====== RECORDS FOR THE TASK ======

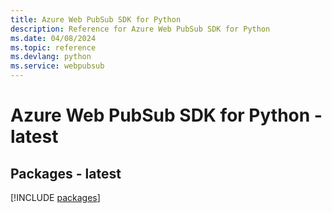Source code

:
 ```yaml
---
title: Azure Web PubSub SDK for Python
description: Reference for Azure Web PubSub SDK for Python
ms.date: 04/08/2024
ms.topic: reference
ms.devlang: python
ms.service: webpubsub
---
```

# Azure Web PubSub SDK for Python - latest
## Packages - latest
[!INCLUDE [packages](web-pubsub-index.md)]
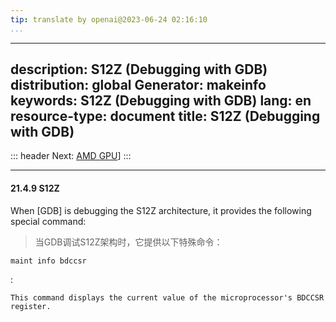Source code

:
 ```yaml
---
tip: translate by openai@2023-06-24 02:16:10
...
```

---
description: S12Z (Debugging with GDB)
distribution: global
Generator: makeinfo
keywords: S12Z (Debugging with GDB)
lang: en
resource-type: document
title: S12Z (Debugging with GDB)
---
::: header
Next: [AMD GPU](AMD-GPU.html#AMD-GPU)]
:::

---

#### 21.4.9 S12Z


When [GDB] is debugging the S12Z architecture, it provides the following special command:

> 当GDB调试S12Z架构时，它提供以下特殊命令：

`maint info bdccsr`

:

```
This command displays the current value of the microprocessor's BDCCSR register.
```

======
====== RECORDS FOR THE TASK ======

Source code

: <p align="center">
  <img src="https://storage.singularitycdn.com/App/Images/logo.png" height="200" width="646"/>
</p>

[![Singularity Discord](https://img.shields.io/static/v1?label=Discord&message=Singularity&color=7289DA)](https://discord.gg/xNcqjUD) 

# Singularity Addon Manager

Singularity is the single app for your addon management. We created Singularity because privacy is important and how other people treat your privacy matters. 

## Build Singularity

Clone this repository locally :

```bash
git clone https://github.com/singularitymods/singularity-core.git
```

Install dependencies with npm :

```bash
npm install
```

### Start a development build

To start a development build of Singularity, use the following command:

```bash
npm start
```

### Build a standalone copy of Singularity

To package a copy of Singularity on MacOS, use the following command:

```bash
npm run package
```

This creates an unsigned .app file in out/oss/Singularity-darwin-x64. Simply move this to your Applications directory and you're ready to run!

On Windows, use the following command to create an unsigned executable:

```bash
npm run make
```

======

## [WHAT IS NEEDED]
The word to find is "title". Copy every line of the data that holds it.

## [FINISHED EXERCISE]
title: Azure Web PubSub SDK for Python
title: S12Z (Debugging with GDB)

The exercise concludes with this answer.